Une chronique de Denis Marion, porte-parole de TBBW (Trop de Bruit en Brabant-Wallon)

samedi 20 octobre 2007

"Qui fait vraiment quelque chose pour la pollution ? [1] Mais moi, pardi. Je viens de changer de bagnole. Toutes les dix minutes, une bobonne ou un pépère vous soulent avec ce discours stupide et réducteur. Un autre constructeur vous offre le choix entre l’essence, le diesel et le vert. Comme si changer de voiture était la panacée contre le réchauffement climatique. Certes, un véhicule qui remplace un autre plus polluant semble toujours une bonne chose, mais c’est sans tenir compte d’autres facteurs, comme l’énergie grise nécessaire à la construction des véhicules. C’est pourquoi certains se demandent si changer de voiture est réellement un geste contre le réchauffement climatique [2]. Peut-on donc être heureux d’un discours publicitaire qui brouille les pensées en éludant une partie du discours. Nous pourrions comparer cela à la réflexion : « Je respecte l’environnement parce que je trie mes déchets » alibi magnifique pour consommer, mais ne serait-il mieux de ne pas produire ces détritus ? Cette formule dont j’ai déjà usé, j’en userai encore pour démontrer la nécessité de la réflexion sur nos actes. (Elle est parfaitement renouvelable).

Mais tous ces rad(i)otages ont encore une connotation « verte », même si imparfaite. Dans la même série de spots radio, un consommateur échange l’économie réalisée lors de l’achat de sa voiture contre une improbable suite hôtelière ou un autre se réjouit de pouvoir gagner un million de miles en avion qui lui permettrait de faire je ne sais combien d’aller-retour Bruxelles-King-Kong. Oh quelle joie dans la futilité, quelle joie dans la stupidité ! Une totale contradiction avec la nécessité de réfléchir à notre mode de consommation et à son impact sur le climat. Ce n’est pas pour rien que je soutiens le Stop à la pub pour les voitures et les voyages en avion ! [3]
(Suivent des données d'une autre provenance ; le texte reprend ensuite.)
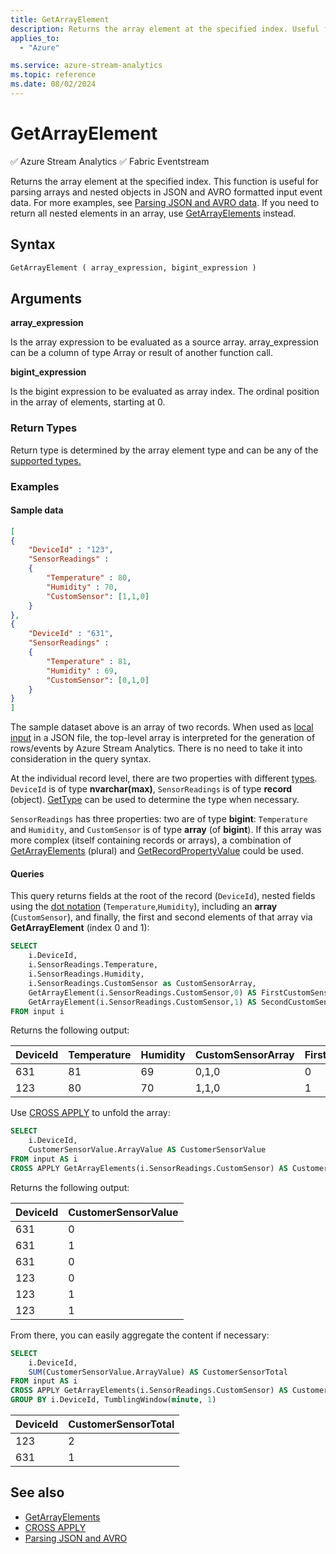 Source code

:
 ```yaml
---
title: GetArrayElement
description: Returns the array element at the specified index. Useful for parsing arrays and nested objects in JSON and AVRO data.
applies_to: 
  - "Azure"

ms.service: azure-stream-analytics
ms.topic: reference
ms.date: 08/02/2024
---
```


# GetArrayElement
:white_check_mark: Azure Stream Analytics :white_check_mark: Fabric Eventstream

Returns the array element at the specified index. This function is useful for parsing arrays and nested objects in JSON and AVRO formatted input event data. For more examples, see [Parsing JSON and AVRO data](/azure/stream-analytics/stream-analytics-parsing-json). If you need to return all nested elements in an array, use [GetArrayElements](getarrayelements-azure-stream-analytics.md) instead.
  
 ## Syntax  
  
```sql   
GetArrayElement ( array_expression, bigint_expression )  
```  
  
## Arguments  
 **array_expression**  
  
 Is the array expression to be evaluated as a source array. array_expression can be a column of type Array or result of another function call.  
  
 **bigint_expression**  
  
 Is the bigint expression to be evaluated as array index. The ordinal position in the array of elements, starting at 0.
  
### Return Types  
 Return type is determined by the array element type and can be any of the [supported types.](data-types-azure-stream-analytics.md)  
  
### Examples  

#### Sample data

```json
[
{
    "DeviceId" : "123",
    "SensorReadings" :
    {
        "Temperature" : 80,
        "Humidity" : 70,
        "CustomSensor": [1,1,0]
    }
},
{
    "DeviceId" : "631",
    "SensorReadings" :
    {
        "Temperature" : 81,
        "Humidity" : 69,
        "CustomSensor": [0,1,0]
    }
}
]
```

The sample dataset above is an array of two records. When used as [local input](/azure/stream-analytics/visual-studio-code-local-run) in a JSON file, the top-level array is interpreted for the generation of rows/events by Azure Stream Analytics. There is no need to take it into consideration in the query syntax.

At the individual record level, there are two properties with different [types](data-types-azure-stream-analytics.md). `DeviceId` is of type **nvarchar(max)**, `SensorReadings` is of type **record** (object). [GetType](gettype-azure-stream-analytics.md) can be used to determine the type when necessary.

`SensorReadings` has three properties: two are of type **bigint**: `Temperature` and `Humidity`, and `CustomSensor` is of type **array** (of **bigint**). If this array was more complex (itself containing records or arrays), a combination of [GetArrayElements](getarrayelements-azure-stream-analytics.md) (plural) and [GetRecordPropertyValue](getrecordpropertyvalue-azure-stream-analytics.md) could be used.

#### Queries

This query returns fields at the root of the record (`DeviceId`), nested fields using the [dot notation](/azure/stream-analytics/stream-analytics-parsing-json#access-nested-fields-in-known-schema) (`Temperature`,`Humidity`), including an **array** (`CustomSensor`), and finally, the first and second elements of that array via **GetArrayElement** (index 0 and 1):

```sql  
SELECT   
    i.DeviceId,
    i.SensorReadings.Temperature,
    i.SensorReadings.Humidity,
    i.SensorReadings.CustomSensor as CustomSensorArray,
    GetArrayElement(i.SensorReadings.CustomSensor,0) AS FirstCustomSensorValue,
    GetArrayElement(i.SensorReadings.CustomSensor,1) AS SecondCustomSensorValue
FROM input i
```

Returns the following output:

|DeviceId|Temperature|Humidity|CustomSensorArray|FirstCustomSensorValue|SecondCustomSensorValue|
|---|---|---|---|---|---|
|631|81|69|0,1,0|0|1|
|123|80|70|1,1,0|1|1|

Use [CROSS APPLY](apply-azure-stream-analytics.md) to unfold the array:

```sql  
SELECT   
    i.DeviceId,
    CustomerSensorValue.ArrayValue AS CustomerSensorValue
FROM input AS i
CROSS APPLY GetArrayElements(i.SensorReadings.CustomSensor) AS CustomerSensorValue
``` 

Returns the following output:

|DeviceId|CustomerSensorValue|
|---|---|
|631|0|
|631|1|
|631|0|
|123|0|
|123|1|
|123|1|

From there, you can easily aggregate the content if necessary:

```sql
SELECT   
    i.DeviceId,
    SUM(CustomerSensorValue.ArrayValue) AS CustomerSensorTotal 
FROM input AS i
CROSS APPLY GetArrayElements(i.SensorReadings.CustomSensor) AS CustomerSensorValue 
GROUP BY i.DeviceId, TumblingWindow(minute, 1)
```

|DeviceId|CustomerSensorTotal|
|---|---|
|123|2|
|631|1|

 ## See also 
- [GetArrayElements](getarrayelements-azure-stream-analytics.md)
- [CROSS APPLY](apply-azure-stream-analytics.md)
- [Parsing JSON and AVRO](/azure/stream-analytics/stream-analytics-parsing-json)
Plus largement, ils sont devenus rares les endroits où l’on échappe à ces publicités et ceux qui y échappaient encore un peu se laissent conquérir lentement. L’espace public, lato sensu est envahi. Tous les spots dont je parlais plus haut altèrent mon plaisir d’écouter Matin Première sur la RTBF. Cela m’énerve d’entendre la chronique de Paul Hermant ou les « nouvelles vertes » entourées de telles calembredaines. Une question de finance me direz-vous pour justifier cela. Au point de déplacer l’émission pour enfants « Bla Bla » ? C’est en tous les cas ce que soupçonne Bernard Hennebert, animateur de Consoloisirs.be, qui se demande pourquoi a-t-on avancé l’heure de diffusion à 16 h 05 si ce n’est pas pour faire de la place à des programmes durant lesquels la publicité n’est pas interdite [4] [5].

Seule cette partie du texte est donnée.